I believe most of you security professionals face the same challenge as I do: an increasing number of problems to solve, and with it an increasing number of solutions. But how to choose? The idea of this new section is to provide all of you with a space to share your experience with fellow peers across the globe, either good or bad.
This section intends to go beyond the technology, and really evaluate the service as a whole (support, usage, problems, etc.). How was it when you needed support during the night? What sort of issues did you encounter during implementation? Did it create problems you didn’t have before? Those are some questions to pose that only the collection of our experiences can provide us with a veredict.
Another factor worth mentioning is that no single security professional will have exposure to all the solutions in the market, so feel free to comment about other vendors and your experience as well!
Well, with enough said about the objective of this section, let me start with one of the first solutions a security professional will have to deal with: Malware/Endpoint protection. Since I have worked with this vendor across the globe, Symantec was the chosen one to debut this article with its endpoint Protection product.
Here we go!
Viruses, malware and worms.
My company needs to install and endpoint solution across the environment, but with so many choices out there, which one should I proceed with?
Symantec Endpoint Solution
Among all of the products I had a chance to work with, I can attest that Symantec is a very robust and reliable tool. For most of the time, their malware detection engine is efficient and the signatures are released on on a reasonable timeframe, which reduces the exposure of the environment.
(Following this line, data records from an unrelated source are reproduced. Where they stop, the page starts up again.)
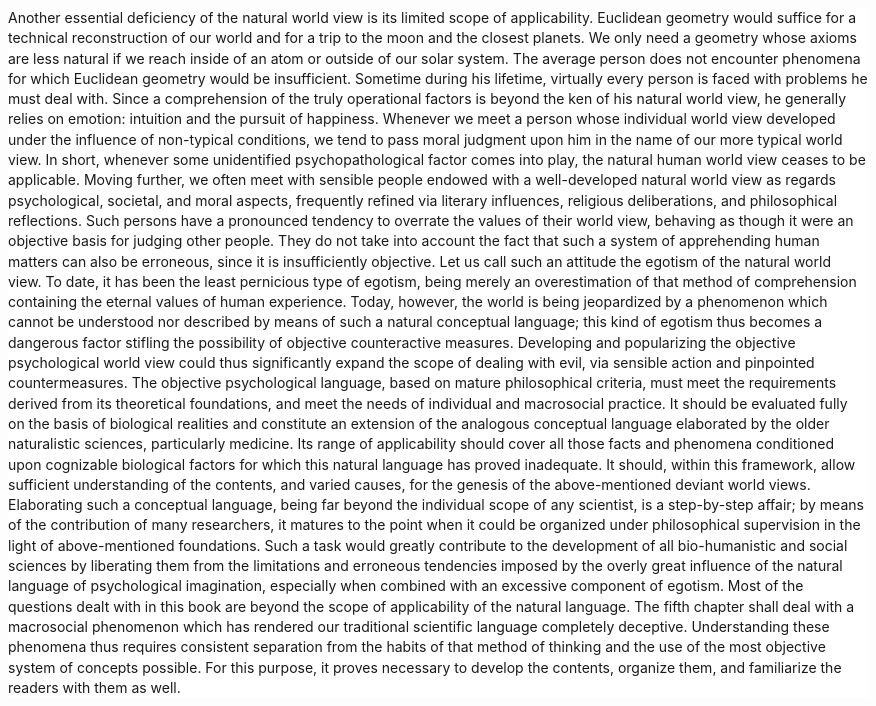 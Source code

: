 Another essential deficiency of the natural world view is its limited scope
of applicability. Euclidean geometry would suffice for a technical
reconstruction of our world and for a trip to the moon and the closest
planets. We only need a geometry whose axioms are less natural if we reach
inside of an atom or outside of our solar system. The average person does
not encounter phenomena for which Euclidean geometry would be insufficient.
Sometime during his lifetime, virtually every person is faced with problems
he must deal with.
Since a comprehension of the truly operational
factors is beyond the ken of his natural world view, he generally relies on
emotion: intuition and the pursuit of happiness. Whenever we meet a person
whose individual world view developed under the influence of non-typical
conditions, we tend to pass moral judgment upon him in the name of our more
typical world view. In short, whenever some unidentified psychopathological
factor comes into play, the natural human world view ceases to be
applicable.
Moving further, we often meet with sensible people endowed with a
well-developed natural world view as regards psychological, societal, and
moral aspects, frequently refined via literary influences, religious
deliberations, and philosophical reflections. Such persons have a pronounced
tendency to overrate the values of their world view, behaving as though it
were an objective basis for judging other people.
They do not take into account the fact that such
a system of apprehending human matters can also be erroneous, since it is
insufficiently objective. Let us call such an attitude the egotism of the
natural world view. To date, it has been the least pernicious type of
egotism, being merely an overestimation of that method of comprehension
containing the eternal values of human experience.
Today, however, the world is being jeopardized by a phenomenon which cannot
be understood nor described by means of such a natural conceptual language;
this kind of egotism thus becomes a dangerous factor stifling the
possibility of objective counteractive measures. Developing and popularizing
the objective psychological world view could thus significantly expand the
scope of dealing with evil, via sensible action and pinpointed
countermeasures.
The objective psychological language, based on mature philosophical
criteria, must meet the requirements derived from its theoretical
foundations, and meet the needs of individual and macrosocial practice. It
should be evaluated fully on the basis of biological realities and
constitute an extension of the analogous conceptual language elaborated by
the older naturalistic sciences, particularly medicine. Its range of
applicability should cover all those facts and phenomena conditioned upon
cognizable biological factors for which this natural language has proved
inadequate. It should, within this framework, allow sufficient understanding
of the contents, and varied causes, for the genesis of the above-mentioned
deviant world views.
Elaborating such a conceptual language, being far beyond the individual
scope of any scientist, is a step-by-step affair; by means of the
contribution of many researchers, it matures to the point when it could be
organized under philosophical supervision in the light of above-mentioned
foundations. Such a task would greatly contribute to the development of all
bio-humanistic and social sciences by liberating them from the limitations
and erroneous tendencies imposed by the overly great influence of the
natural language of psychological imagination, especially when combined with
an excessive component of egotism.
Most of the questions dealt with in this book are beyond the scope of
applicability of the natural language.
The fifth chapter shall deal with a macrosocial phenomenon which has rendered our traditional scientific
language completely deceptive. Understanding these phenomena thus requires
consistent separation from the habits of that method of thinking and the use
of the most objective system of concepts possible. For this purpose, it
proves necessary to develop the contents, organize them, and familiarize the
readers with them as well.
As for unidentified threats, an environment I once managed got infected with a zero-day vulnerability and the whole network went haywire. Upon isolating the malware and submitting it to Symantec, it took around 6h from when I submitted the sample to receiving a signature that effectively cleaned the environment. A bit long when systems are shutting down left and right, but given the amount of reports they might receive and the coding/QA of the vaccine/hotfix, I would say it was a reasonable response. From a customer service perspective I found it very responsive, and we were kept well informed about the progress.
As for the rolling out of the product, despite minor glitches with machines traversing dial up links, we successfully migrated thousands of hosts from its previous versions, as well as machines using another vendor’s product due to a recent merge the company had gone through.